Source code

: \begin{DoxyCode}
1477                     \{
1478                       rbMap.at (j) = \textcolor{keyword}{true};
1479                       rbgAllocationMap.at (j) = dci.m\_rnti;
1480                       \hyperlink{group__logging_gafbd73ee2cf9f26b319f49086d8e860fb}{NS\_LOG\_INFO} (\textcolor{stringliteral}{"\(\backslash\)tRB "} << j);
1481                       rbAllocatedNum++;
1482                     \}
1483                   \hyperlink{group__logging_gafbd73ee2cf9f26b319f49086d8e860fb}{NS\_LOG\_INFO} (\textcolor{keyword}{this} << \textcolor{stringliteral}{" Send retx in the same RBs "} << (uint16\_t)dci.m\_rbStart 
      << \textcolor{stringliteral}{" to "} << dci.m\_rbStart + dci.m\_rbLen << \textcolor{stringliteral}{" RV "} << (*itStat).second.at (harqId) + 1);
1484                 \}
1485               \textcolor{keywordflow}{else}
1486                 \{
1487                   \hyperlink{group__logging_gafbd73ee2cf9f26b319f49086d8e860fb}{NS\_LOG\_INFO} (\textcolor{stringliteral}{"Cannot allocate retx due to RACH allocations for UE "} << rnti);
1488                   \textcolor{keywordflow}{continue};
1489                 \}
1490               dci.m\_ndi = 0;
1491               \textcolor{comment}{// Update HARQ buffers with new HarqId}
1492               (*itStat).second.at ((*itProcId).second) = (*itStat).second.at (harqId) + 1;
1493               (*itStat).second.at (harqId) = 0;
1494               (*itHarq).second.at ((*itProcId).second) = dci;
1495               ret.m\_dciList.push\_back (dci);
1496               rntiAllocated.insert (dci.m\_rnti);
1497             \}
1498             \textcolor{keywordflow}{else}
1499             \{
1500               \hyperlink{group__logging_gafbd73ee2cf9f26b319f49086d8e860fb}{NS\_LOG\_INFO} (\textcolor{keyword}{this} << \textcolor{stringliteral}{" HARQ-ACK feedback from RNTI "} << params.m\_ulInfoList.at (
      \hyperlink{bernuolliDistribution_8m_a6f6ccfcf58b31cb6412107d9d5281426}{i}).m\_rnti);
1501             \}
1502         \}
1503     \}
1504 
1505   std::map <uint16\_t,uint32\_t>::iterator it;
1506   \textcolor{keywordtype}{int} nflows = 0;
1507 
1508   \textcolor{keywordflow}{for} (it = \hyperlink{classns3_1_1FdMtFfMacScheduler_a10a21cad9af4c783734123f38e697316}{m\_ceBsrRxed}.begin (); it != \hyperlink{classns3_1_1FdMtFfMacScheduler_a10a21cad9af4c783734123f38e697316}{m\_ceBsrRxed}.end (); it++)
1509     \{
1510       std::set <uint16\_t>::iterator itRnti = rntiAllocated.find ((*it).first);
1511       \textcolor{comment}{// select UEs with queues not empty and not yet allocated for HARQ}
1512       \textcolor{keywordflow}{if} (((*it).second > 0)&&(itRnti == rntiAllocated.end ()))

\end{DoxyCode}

*WHAT NEEDS TO BE DONE*. Each record above is to be given again without any change to its wording.

*PROBLEM SOLUTION*.
Source code

: \begin{DoxyCode}
1477                     \{
1478                       rbMap.at (j) = \textcolor{keyword}{true};
1479                       rbgAllocationMap.at (j) = dci.m\_rnti;
1480                       \hyperlink{group__logging_gafbd73ee2cf9f26b319f49086d8e860fb}{NS\_LOG\_INFO} (\textcolor{stringliteral}{"\(\backslash\)tRB "} << j);
1481                       rbAllocatedNum++;
1482                     \}
1483                   \hyperlink{group__logging_gafbd73ee2cf9f26b319f49086d8e860fb}{NS\_LOG\_INFO} (\textcolor{keyword}{this} << \textcolor{stringliteral}{" Send retx in the same RBs "} << (uint16\_t)dci.m\_rbStart 
      << \textcolor{stringliteral}{" to "} << dci.m\_rbStart + dci.m\_rbLen << \textcolor{stringliteral}{" RV "} << (*itStat).second.at (harqId) + 1);
1484                 \}
1485               \textcolor{keywordflow}{else}
1486                 \{
1487                   \hyperlink{group__logging_gafbd73ee2cf9f26b319f49086d8e860fb}{NS\_LOG\_INFO} (\textcolor{stringliteral}{"Cannot allocate retx due to RACH allocations for UE "} << rnti);
1488                   \textcolor{keywordflow}{continue};
1489                 \}
1490               dci.m\_ndi = 0;
1491               \textcolor{comment}{// Update HARQ buffers with new HarqId}
1492               (*itStat).second.at ((*itProcId).second) = (*itStat).second.at (harqId) + 1;
1493               (*itStat).second.at (harqId) = 0;
1494               (*itHarq).second.at ((*itProcId).second) = dci;
1495               ret.m\_dciList.push\_back (dci);
1496               rntiAllocated.insert (dci.m\_rnti);
1497             \}
1498             \textcolor{keywordflow}{else}
1499             \{
1500               \hyperlink{group__logging_gafbd73ee2cf9f26b319f49086d8e860fb}{NS\_LOG\_INFO} (\textcolor{keyword}{this} << \textcolor{stringliteral}{" HARQ-ACK feedback from RNTI "} << params.m\_ulInfoList.at (
      \hyperlink{bernuolliDistribution_8m_a6f6ccfcf58b31cb6412107d9d5281426}{i}).m\_rnti);
1501             \}
1502         \}
1503     \}
1504 
1505   std::map <uint16\_t,uint32\_t>::iterator it;
1506   \textcolor{keywordtype}{int} nflows = 0;
1507 
1508   \textcolor{keywordflow}{for} (it = \hyperlink{classns3_1_1FdMtFfMacScheduler_a10a21cad9af4c783734123f38e697316}{m\_ceBsrRxed}.begin (); it != \hyperlink{classns3_1_1FdMtFfMacScheduler_a10a21cad9af4c783734123f38e697316}{m\_ceBsrRxed}.end (); it++)
1509     \{
1510       std::set <uint16\_t>::iterator itRnti = rntiAllocated.find ((*it).first);
1511       \textcolor{comment}{// select UEs with queues not empty and not yet allocated for HARQ}
1512       \textcolor{keywordflow}{if} (((*it).second > 0)&&(itRnti == rntiAllocated.end ()))

\end{DoxyCode}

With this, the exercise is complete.